The Most Dangerous Roads in Montgomery County, Maryland

Published in

INST414: Data Science Techniques

4 min readDec 3, 2023

Continuing my analysis with Montgomery County, Maryland motor vehicle incidents, I decided to analyze the relationships between roads and injury severity next.

Previous article on my exploratory analysis with this data:

Montgomery County Crash Reporting — Exploratory Analysis

As a very curious individual, I searched for data with a goal to learn something about humans. I felt using…

medium.co

The specific insight I want to extract from this data now is rating Montgomery County roads based on the number of vehicle incidents taken place, and the injury severity level reported. This will provide a better understanding on what roads are more susceptible to having vehicle incidents.

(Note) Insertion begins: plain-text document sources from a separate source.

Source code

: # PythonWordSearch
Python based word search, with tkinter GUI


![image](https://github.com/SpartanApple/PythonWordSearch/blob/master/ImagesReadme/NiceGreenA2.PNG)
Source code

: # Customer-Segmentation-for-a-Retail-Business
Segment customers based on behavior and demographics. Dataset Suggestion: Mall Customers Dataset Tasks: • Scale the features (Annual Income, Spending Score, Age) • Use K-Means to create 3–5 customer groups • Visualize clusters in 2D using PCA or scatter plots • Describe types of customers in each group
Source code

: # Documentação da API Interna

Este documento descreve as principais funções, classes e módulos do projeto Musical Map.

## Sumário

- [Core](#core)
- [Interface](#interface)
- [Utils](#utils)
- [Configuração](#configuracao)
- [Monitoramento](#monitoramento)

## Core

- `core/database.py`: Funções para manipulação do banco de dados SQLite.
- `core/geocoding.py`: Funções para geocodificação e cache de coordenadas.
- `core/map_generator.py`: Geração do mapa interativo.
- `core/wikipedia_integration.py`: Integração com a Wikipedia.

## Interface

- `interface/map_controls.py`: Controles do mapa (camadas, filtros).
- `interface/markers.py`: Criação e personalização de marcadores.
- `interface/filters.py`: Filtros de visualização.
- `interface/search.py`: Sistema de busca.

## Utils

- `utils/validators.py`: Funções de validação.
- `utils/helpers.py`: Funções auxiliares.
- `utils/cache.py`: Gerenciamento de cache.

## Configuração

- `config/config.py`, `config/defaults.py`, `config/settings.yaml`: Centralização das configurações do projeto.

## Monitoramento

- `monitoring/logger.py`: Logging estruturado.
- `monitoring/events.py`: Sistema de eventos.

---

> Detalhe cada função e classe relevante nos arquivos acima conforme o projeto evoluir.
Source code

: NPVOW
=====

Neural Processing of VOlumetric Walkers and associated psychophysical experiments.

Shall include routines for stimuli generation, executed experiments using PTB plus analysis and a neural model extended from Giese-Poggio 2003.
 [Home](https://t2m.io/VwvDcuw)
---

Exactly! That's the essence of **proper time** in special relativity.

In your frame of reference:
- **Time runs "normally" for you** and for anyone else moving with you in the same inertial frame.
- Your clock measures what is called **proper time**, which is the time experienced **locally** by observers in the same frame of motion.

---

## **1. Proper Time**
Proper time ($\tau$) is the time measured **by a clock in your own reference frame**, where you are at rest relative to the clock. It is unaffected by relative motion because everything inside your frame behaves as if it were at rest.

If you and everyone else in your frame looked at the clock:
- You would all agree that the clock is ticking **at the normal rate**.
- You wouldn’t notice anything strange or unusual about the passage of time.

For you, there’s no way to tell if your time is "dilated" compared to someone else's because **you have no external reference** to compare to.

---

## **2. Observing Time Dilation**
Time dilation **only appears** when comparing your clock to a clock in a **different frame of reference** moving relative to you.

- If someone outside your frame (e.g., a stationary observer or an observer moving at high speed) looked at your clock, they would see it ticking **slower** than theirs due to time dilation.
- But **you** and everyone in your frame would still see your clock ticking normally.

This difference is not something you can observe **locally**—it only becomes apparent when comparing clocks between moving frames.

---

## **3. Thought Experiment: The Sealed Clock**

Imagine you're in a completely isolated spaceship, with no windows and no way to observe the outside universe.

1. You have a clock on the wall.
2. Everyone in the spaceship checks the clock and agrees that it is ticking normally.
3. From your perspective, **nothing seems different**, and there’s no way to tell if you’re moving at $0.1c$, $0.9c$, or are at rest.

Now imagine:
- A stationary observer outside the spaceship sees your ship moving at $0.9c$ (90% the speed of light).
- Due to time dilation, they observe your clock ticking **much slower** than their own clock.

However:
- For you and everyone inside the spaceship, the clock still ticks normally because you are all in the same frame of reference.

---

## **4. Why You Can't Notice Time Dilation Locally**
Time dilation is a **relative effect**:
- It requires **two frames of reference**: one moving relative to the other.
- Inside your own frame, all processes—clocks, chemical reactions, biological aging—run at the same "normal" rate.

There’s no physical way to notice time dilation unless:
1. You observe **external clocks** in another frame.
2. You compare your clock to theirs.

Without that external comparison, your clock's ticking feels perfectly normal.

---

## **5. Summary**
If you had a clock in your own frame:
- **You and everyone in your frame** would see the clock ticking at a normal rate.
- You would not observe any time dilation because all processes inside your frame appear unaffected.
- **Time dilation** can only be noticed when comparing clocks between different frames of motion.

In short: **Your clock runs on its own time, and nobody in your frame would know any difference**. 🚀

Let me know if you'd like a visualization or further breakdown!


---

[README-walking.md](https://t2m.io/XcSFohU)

This will direct stakeholders’ attentions to the most impactful areas when it comes to vehicle incidents, allowing for better traffic control and overall efficiency.

Identifying the injury severity level of each report at the named roads will also allow stakeholders like public service officials to measure the “danger level” of the road. For example, if Georgia Ave has more reports of drivers with a suspected serious injury than no apparent injury, then this will require further inspection towards other factors that may be increasing this injury severity.

Data Collection and Cleaning

I found this data from Data.gov, and collected it using the Python requests library with the API endpoint provided:

resp = requests.get('https://data.montgomerycountymd.gov/resource/mmzv-x632.json?$limit=5100')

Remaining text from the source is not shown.